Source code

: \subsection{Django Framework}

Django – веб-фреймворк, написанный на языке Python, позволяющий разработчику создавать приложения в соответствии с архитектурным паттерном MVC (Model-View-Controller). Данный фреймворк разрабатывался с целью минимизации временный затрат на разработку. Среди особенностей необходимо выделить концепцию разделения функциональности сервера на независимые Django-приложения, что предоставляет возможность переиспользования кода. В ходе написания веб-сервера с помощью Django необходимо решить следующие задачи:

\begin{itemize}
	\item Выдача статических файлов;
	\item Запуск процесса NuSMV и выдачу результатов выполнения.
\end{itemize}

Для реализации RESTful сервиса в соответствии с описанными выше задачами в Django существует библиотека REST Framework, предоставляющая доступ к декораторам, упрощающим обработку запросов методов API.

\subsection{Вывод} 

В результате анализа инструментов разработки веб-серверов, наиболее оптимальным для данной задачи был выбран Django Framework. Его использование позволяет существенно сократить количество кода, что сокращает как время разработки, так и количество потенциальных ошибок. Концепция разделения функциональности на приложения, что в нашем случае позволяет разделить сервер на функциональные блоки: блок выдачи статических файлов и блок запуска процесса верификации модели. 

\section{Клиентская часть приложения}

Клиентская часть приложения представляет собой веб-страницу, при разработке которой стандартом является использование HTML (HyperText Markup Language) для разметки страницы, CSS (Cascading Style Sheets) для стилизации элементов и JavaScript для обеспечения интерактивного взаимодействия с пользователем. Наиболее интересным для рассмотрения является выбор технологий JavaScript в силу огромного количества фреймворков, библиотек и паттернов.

· · · ·

## Prompt
Write every entry out again, exactly as it stands.

## Exercise output
Source code

: \subsection{Django Framework}

Django – веб-фреймворк, написанный на языке Python, позволяющий разработчику создавать приложения в соответствии с архитектурным паттерном MVC (Model-View-Controller). Данный фреймворк разрабатывался с целью минимизации временный затрат на разработку. Среди особенностей необходимо выделить концепцию разделения функциональности сервера на независимые Django-приложения, что предоставляет возможность переиспользования кода. В ходе написания веб-сервера с помощью Django необходимо решить следующие задачи:

\begin{itemize}
	\item Выдача статических файлов;
	\item Запуск процесса NuSMV и выдачу результатов выполнения.
\end{itemize}

Для реализации RESTful сервиса в соответствии с описанными выше задачами в Django существует библиотека REST Framework, предоставляющая доступ к декораторам, упрощающим обработку запросов методов API.

\subsection{Вывод} 

В результате анализа инструментов разработки веб-серверов, наиболее оптимальным для данной задачи был выбран Django Framework. Его использование позволяет существенно сократить количество кода, что сокращает как время разработки, так и количество потенциальных ошибок. Концепция разделения функциональности на приложения, что в нашем случае позволяет разделить сервер на функциональные блоки: блок выдачи статических файлов и блок запуска процесса верификации модели. 

\section{Клиентская часть приложения}

Клиентская часть приложения представляет собой веб-страницу, при разработке которой стандартом является использование HTML (HyperText Markup Language) для разметки страницы, CSS (Cascading Style Sheets) для стилизации элементов и JavaScript для обеспечения интерактивного взаимодействия с пользователем. Наиболее интересным для рассмотрения является выбор технологий JavaScript в силу огромного количества фреймворков, библиотек и паттернов.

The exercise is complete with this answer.